Here, Huck battles whether or not to turn Jim in. He feels guilty for helping a slave escape, especially since it’s Miss Watson’s slave and she needs the money she was going to make from his sale. Yet, he’s torn with loyalty to Jim because Jim helps Huck time and time again and all Jim wants to do is get free and then buy his wife and kids’ freedom.
Huck says, “I feel bad and low, because I knowed very well I had done wrong….but a body that don’t get started right when he’s little, ain’t got no show”. Huck says he’d feel bad either way–bad if he had given Jim up and bad if he hadn’t so he sticks with what’s easier.
Jim and Huck run across two liars and frauds known as the king and the duke that make for some of the funniest scenes in the novel as they try to rip people off of money. In the end though, Huck foils them and steals all the money and places it in a dead man’s coffin.
Some people here think, “Why does Huck stay with these people?” Well, Huck answers this himself, “I learnt that the best way to get along with his kind of people is to let them have their own way.” Let’s not forget Huck is just a boy here which it is hard to forget when you are reading this and the king and duke are adults.
The climax of the novel is where Huck grows up and changes. The duke and the king conspire to sell Jim as a runaway slave, which they do. Here, Huck reasons it’s best then to tell the truth so Jim can at least go home to a nice family to be a slave with. He writes a letter to Miss Watson to free his conscience; however, he gets to thinking what a good person Jim is and tears up the letter, saying “I’d got to decide, forever, betwixt two things, and I knowed it. All right, then, I’ll go to hell”. He decides to rescue Jim and steal him out of slavery forever.
The rest of the book is rip-roaring good time as Mr. Mark Twain brings Tom Sawyer back into the picture and they end up spending the rest of the book “stealing Jim out of slavery” from Tom’s aunt who had ended up buying Jim from the king and the duke.

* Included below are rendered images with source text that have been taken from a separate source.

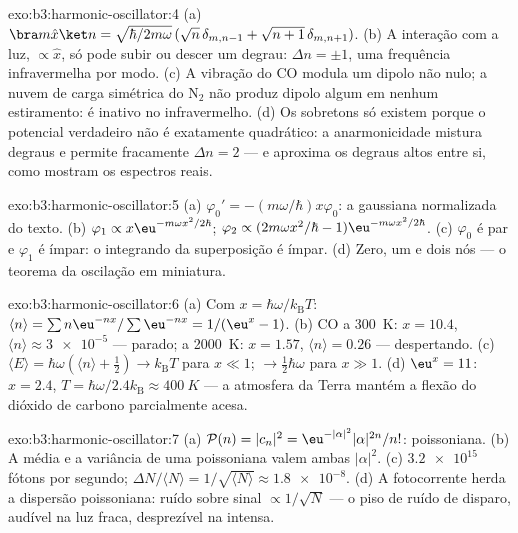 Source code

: \begin{solution}{exo:b3:harmonic-oscillator:4}
(a) $\bra m\hat x\ket n = \sqrt{\hbar/2m\omega}\,(\sqrt n\,
\delta_{m,n-1} + \sqrt{n + 1}\,\delta_{m,n+1})$. (b) A interação com a
luz, $\propto\hat x$, só pode subir ou descer um degrau: $\Delta n =
\pm1$, uma frequência infravermelha por modo. (c) A vibração do CO
modula um dipolo não nulo; a nuvem de carga simétrica do N$_2$ não
produz dipolo algum em nenhum estiramento: é inativo no infravermelho.
(d) Os sobretons só existem porque o potencial verdadeiro não é
exatamente quadrático: a anarmonicidade mistura degraus e permite
fracamente $\Delta n = 2$ --- e aproxima os degraus altos entre si,
como mostram os espectros reais.
\end{solution}

\begin{solution}{exo:b3:harmonic-oscillator:5}
(a) $\varphi_0' = -(m\omega/\hbar)x\varphi_0$: a gaussiana normalizada
do texto. (b) $\varphi_1 \propto x\eu^{-m\omega
x^2/2\hbar}$; $\varphi_2 \propto (2m\omega x^2/\hbar -
1)\eu^{-m\omega x^2/2\hbar}$. (c) $\varphi_0$ é par e $\varphi_1$ é
ímpar: o integrando da superposição é ímpar. (d) Zero, um e dois nós
--- o teorema da oscilação em miniatura.
\end{solution}

\begin{solution}{exo:b3:harmonic-oscillator:6}
(a) Com $x = \hbar\omega/k_{\text{B}}T$: $\langle n\rangle =
\sum n\eu^{-nx}/\sum\eu^{-nx} = 1/(\eu^x - 1)$. (b) CO a
\qty{300}{K}: $x = 10.4$, $\langle n\rangle \approx \num{3e-5}$ ---
parado; a \qty{2000}{K}: $x = 1.57$, $\langle n\rangle = 0.26$ ---
despertando. (c) $\langle E\rangle = \hbar\omega(\langle n\rangle +
\tfrac12) \to k_{\text{B}}T$ para $x \ll 1$; $\to \tfrac12\hbar
\omega$ para $x \gg 1$. (d) $\eu^x = 11$: $x = 2.4$, $T =
\hbar\omega/2.4k_{\text{B}} \approx \qty{400}{K}$ --- a atmosfera da
Terra mantém a flexão do dióxido de carbono parcialmente acesa.
\end{solution}

\begin{solution}{exo:b3:harmonic-oscillator:7}
(a) $\mathcal P(n) = |c_n|^2 = \eu^{-|\alpha|^2}|\alpha|^{2n}/n!$:
poissoniana. (b) A média e a variância de uma poissoniana valem ambas
$|\alpha|^2$. (c) $\num{3.2e15}$ fótons por segundo; $\Delta N/\langle N\rangle =
1/\sqrt{\langle N\rangle} \approx \num{1.8e-8}$. (d) A fotocorrente herda a dispersão poissoniana: ruído
sobre sinal $\propto 1/\sqrt N$ --- o piso de ruído de disparo, audível
na luz fraca, desprezível na intensa.
\end{solution}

Tom concocts all these things Jim must do as to break out of prison “proper” and ends up causing havoc with his aunt and in the end Tom ends up being shot as the escape unfolds and he’s bragging about it!
Spoiler for conclusion: we discover at the end that Huck’s father has died and Jim has been free for two months because Miss Watson died and set him free. Tom pays Jim for all the fun they had with him at his expense and Tom’s Aunt Sally wants to adopt Huck.
Huck concludes about Jim: “I thought he had a good heart in him and was a good man, the first time I see him.” This is the first time Huck does not call him a “nigger”. Mark Twain took heavy criticism for using this word, which he does over and over again in this book. But it made it’s point: it’s the exact use of the derogatory word that proves the power of man’s ignorance towards one another and in the end, the power of Huck’s words ring out as readers discover the same thing: Jim is a man and worthy of his freedom and in fact deserves his freedom like everyone else.
A classic of literature everyone should read, The Adventures of Huckleberry Finn is a powerful example of discovering humanity, great fun in its antics and adventures, and a book that’ll leave you in tears and laughing all at the same time.
What I love about this book is it transports you: you get to see through the eyes of a 12 year old boy what it was like to be a boy in the 1850’s. How it was possible for a boy to float on a raft down the Mississippi. How a boy could survive on his own by fishing and hunting. How a boy walking around a strange town by himself didn’t cause any alarm. How a boy could go missing and his family didn’t freak out about it until 2 or 3 days had passed. How a boy played all day long, entertaining himself by thinking up adventure stories and walking miles and miles in the woods. How a boy could use a canoe by himself and take off and explore caves.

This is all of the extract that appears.